従来,多枝冠動脈疾患患者におけるPCI標的病変の選定は冠動脈造影による狭窄度の視覚的評価によって決定されてきた。しかしながら,狭窄度の視覚的評価はinter-およびintra-observer variabilityが大きく,またFFRなどの生理学的評価ともかならずしも一致しないことが多いことは良く知られている。さらにDEFER試験では,虚血のない患者に対してPCIを施行することで心血管イベントが長期的に減少しないことが明確に示されている。多枝冠動脈疾患患者におけるPCI標的病変の選定という極めて日常的な診療プラクティスが,実際には極めて薄弱な根拠に基づいて施行されているという一例である。
FAME試験は現時点での追跡期間が1年と短いことが研究のlimitationとして挙げられている。

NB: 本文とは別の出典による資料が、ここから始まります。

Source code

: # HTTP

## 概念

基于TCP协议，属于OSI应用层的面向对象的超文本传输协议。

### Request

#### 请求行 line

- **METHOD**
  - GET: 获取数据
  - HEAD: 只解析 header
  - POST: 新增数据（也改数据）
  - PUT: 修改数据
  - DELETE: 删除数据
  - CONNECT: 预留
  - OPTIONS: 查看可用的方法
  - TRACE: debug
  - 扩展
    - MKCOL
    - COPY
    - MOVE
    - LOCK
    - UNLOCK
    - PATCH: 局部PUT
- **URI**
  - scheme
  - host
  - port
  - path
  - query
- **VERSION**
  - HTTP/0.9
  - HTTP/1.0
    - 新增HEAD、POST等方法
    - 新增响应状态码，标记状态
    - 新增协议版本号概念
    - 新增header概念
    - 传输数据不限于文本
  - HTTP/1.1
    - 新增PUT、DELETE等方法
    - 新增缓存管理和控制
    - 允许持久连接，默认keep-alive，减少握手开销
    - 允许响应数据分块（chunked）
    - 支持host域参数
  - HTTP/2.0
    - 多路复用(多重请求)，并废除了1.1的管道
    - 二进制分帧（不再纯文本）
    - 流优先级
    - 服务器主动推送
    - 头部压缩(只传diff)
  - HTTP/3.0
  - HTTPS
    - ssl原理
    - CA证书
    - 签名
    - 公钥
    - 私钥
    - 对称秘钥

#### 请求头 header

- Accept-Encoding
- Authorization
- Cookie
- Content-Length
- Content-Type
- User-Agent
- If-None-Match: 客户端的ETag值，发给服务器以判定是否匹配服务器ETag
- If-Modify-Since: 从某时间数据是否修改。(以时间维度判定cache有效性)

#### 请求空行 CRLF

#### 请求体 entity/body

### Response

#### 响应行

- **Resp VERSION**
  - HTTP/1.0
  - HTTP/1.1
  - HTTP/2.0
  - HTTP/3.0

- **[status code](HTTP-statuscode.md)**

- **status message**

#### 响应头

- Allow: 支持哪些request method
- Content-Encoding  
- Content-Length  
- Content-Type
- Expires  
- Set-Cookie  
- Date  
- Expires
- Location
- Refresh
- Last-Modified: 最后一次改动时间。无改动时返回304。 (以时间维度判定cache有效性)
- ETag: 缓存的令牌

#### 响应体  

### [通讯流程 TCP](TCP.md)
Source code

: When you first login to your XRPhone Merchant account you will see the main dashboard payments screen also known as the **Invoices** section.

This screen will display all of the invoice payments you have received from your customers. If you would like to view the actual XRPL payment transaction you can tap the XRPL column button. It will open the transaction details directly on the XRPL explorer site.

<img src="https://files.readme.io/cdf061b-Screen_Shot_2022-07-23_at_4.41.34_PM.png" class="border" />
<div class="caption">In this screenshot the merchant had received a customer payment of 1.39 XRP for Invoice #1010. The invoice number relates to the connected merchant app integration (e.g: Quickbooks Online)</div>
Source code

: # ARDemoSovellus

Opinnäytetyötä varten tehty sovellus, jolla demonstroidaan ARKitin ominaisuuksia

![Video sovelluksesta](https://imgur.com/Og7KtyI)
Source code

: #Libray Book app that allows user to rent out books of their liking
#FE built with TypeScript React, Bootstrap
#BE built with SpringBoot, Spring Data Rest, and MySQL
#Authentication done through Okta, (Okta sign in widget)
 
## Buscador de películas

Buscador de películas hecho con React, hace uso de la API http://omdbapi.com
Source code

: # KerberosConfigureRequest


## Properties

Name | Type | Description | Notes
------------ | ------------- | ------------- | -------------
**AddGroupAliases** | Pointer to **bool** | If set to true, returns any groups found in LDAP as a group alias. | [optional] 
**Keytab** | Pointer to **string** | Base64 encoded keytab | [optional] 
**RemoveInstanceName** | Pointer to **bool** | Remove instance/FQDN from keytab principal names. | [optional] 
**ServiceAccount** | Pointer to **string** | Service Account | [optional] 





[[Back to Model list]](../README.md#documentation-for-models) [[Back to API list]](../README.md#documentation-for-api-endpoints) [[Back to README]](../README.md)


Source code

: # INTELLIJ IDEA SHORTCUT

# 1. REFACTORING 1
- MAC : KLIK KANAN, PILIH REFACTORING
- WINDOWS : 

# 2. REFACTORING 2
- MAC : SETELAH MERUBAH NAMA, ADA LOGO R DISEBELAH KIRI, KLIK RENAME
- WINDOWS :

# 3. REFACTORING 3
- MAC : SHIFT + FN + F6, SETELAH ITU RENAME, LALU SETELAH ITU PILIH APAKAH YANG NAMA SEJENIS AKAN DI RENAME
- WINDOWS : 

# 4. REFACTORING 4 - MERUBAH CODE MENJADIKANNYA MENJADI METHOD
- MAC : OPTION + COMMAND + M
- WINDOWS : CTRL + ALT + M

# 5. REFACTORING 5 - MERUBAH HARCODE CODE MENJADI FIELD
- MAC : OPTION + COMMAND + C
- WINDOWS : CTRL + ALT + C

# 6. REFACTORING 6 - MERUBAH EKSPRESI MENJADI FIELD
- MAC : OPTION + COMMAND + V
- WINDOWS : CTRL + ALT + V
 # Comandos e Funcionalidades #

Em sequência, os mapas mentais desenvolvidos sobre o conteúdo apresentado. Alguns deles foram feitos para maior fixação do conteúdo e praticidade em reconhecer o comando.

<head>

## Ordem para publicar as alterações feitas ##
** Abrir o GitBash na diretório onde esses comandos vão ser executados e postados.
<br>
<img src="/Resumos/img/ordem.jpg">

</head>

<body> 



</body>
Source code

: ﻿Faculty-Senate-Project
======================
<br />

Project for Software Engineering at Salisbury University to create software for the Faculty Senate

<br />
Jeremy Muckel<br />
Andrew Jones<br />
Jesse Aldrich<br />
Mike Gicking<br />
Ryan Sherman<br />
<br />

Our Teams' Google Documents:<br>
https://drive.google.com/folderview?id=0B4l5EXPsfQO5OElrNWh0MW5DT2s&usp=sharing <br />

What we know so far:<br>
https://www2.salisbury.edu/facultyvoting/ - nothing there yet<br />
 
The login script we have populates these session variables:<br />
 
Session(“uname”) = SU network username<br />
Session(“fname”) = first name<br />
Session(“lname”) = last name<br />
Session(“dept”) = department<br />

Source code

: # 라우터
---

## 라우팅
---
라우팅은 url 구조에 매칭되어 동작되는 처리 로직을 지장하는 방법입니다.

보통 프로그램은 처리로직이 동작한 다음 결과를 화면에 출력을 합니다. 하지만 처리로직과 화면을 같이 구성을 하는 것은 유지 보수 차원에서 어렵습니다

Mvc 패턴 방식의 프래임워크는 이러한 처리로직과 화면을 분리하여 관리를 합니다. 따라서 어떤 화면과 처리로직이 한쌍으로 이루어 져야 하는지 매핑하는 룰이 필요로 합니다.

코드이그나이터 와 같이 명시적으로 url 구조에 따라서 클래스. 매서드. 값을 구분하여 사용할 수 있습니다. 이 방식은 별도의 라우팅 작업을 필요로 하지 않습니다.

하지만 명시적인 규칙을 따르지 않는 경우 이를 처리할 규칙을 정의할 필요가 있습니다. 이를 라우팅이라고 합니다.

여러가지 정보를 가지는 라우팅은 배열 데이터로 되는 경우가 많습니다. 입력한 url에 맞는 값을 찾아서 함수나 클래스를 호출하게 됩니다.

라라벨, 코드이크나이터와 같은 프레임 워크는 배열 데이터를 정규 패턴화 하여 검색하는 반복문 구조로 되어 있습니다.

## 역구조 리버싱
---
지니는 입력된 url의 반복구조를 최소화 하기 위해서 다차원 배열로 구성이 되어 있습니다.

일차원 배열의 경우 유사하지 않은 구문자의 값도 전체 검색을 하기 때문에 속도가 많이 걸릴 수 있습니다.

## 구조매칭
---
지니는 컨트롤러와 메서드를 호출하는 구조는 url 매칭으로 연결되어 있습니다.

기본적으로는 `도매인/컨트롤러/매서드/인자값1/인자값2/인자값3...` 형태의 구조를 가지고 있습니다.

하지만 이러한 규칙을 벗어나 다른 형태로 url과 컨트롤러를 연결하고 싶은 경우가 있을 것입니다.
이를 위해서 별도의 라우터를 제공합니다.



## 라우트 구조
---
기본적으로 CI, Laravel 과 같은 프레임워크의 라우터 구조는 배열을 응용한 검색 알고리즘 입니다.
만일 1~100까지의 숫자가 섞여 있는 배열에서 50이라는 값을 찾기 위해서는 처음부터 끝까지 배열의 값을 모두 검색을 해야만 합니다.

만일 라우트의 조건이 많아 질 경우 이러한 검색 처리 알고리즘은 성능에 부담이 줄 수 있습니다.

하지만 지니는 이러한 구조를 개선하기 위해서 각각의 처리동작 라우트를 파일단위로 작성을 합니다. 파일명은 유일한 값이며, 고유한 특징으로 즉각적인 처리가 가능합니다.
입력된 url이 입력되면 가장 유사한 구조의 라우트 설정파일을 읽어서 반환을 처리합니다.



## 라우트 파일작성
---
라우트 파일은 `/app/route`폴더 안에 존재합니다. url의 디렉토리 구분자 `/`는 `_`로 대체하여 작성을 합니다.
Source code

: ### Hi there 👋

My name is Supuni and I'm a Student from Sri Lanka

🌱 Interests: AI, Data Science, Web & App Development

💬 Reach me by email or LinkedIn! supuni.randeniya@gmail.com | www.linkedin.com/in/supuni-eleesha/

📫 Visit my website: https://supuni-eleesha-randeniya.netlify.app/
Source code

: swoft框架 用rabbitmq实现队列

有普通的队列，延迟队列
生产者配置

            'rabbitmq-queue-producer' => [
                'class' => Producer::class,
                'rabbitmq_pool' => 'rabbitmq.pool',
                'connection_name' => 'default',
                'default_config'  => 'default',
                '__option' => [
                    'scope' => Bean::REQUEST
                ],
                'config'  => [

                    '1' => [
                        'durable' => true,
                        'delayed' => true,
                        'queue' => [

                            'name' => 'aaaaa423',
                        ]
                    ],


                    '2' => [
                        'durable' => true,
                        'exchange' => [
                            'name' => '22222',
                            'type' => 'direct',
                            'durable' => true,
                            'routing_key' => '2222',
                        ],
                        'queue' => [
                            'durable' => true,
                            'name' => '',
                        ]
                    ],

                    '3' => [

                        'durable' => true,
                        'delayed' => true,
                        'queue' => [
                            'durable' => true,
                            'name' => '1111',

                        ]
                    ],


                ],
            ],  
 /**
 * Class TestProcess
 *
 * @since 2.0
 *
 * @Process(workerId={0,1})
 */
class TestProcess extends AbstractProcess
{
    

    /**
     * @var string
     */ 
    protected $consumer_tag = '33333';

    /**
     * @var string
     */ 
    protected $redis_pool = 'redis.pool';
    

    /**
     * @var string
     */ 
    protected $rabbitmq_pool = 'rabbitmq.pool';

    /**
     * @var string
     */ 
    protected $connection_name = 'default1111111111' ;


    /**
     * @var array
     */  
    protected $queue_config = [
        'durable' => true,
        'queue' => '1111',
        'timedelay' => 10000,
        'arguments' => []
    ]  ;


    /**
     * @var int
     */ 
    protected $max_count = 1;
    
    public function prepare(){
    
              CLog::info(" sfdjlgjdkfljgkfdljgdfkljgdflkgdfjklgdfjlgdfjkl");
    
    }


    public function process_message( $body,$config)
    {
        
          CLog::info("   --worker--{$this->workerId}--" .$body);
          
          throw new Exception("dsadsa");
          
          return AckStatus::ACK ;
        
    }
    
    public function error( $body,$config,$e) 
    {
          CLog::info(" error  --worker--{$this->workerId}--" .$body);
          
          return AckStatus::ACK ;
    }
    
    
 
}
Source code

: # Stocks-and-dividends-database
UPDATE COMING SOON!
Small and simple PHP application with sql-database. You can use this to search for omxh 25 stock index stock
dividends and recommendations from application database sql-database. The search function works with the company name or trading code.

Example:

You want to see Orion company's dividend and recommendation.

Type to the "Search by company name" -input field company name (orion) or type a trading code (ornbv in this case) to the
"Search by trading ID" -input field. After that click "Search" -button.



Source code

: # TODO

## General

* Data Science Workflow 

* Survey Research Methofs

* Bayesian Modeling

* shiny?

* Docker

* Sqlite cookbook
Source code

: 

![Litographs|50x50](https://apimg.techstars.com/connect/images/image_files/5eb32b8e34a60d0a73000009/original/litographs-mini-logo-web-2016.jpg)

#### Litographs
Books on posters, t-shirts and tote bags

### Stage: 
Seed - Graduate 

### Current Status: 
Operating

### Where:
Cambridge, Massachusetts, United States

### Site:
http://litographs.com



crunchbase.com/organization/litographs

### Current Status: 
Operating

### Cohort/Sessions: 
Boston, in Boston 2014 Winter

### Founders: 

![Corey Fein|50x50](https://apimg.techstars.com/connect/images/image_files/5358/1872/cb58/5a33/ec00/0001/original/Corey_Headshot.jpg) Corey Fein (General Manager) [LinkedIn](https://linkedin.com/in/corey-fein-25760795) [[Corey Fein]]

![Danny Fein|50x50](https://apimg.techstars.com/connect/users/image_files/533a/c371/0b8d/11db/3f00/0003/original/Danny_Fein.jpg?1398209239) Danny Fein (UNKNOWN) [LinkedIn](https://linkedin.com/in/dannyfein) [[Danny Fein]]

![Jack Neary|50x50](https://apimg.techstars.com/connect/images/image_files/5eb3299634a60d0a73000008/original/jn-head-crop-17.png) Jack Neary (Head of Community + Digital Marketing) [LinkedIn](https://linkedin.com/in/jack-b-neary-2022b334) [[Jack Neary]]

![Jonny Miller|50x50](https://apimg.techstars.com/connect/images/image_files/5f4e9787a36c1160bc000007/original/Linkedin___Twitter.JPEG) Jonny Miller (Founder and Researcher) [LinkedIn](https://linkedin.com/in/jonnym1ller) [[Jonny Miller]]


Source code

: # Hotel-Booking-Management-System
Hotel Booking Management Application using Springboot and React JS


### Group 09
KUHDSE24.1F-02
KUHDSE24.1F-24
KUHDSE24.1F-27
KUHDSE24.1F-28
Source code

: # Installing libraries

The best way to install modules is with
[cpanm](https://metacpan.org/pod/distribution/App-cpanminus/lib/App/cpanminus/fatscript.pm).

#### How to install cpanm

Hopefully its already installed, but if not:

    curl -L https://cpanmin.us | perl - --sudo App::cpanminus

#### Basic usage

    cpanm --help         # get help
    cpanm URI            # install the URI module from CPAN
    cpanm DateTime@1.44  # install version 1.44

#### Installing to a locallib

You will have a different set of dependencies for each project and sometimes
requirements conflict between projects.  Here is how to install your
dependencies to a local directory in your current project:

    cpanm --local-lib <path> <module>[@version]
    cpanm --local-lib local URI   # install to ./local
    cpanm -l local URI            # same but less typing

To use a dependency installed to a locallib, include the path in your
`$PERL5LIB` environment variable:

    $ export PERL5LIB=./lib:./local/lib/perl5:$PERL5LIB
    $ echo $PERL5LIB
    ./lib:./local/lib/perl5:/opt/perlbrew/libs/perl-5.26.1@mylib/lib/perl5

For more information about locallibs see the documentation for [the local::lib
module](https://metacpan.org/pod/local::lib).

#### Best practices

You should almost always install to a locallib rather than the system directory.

DEFER試験の5年追跡結果をみると,虚血が証明されない病変に対するPCIが追跡期間を延長することによって心血管イベントを減少させることは考えにくい。個人的には追跡期間が1年と短いことはstudy limitationではなくstrengthであると考えている。リーゾナブルなサンプルサイズにおいて,ストラテジーの変化が臨床的に重要なエンドポイントを短期間で改善するということが証明されたことの臨床的意義は極めて大きい。長期間観察して初めてベネフィットが証明される治療より,短期間で効果が証明される治療の方がより高い価値を有することは自明である。また,長期的な病変の進行に対してタイムリーに対応できることがPCIの利点であり,病変の進行があればその時に適切に対応すれば良いのである。
治療効果が証明されない予防的治療がいかに広く行われており,その予防的治療が有益であるどころか有害であることが,ここでもまた示されている。FAME試験の結果を受けて,我々は多枝冠動脈疾患患者におけるPCIにおいて機能的完全血行再建を目指すべきである。(木村
デザイン 無作為割付け,多施設(米国と欧州の20施設),intention-to-treat解析。
期間 追跡期間は1年。
登録期間は2006年1月~2007年9月。
対象患者 1,005例。心外膜冠動脈主要3枝のうち2枝以上が狭窄(血管径の50%以上)を有しPCIが適応の多枝病変,PCI施行から5日以上前に発症したST上昇型MI,最大クレアチンキナーゼ<10,00U/Lの非ST上昇型MI。
除外基準:血管造影所見で有意な左主幹部病変,CABG歴,心原性ショック既往,重度の蛇行あるいは石灰化病変など。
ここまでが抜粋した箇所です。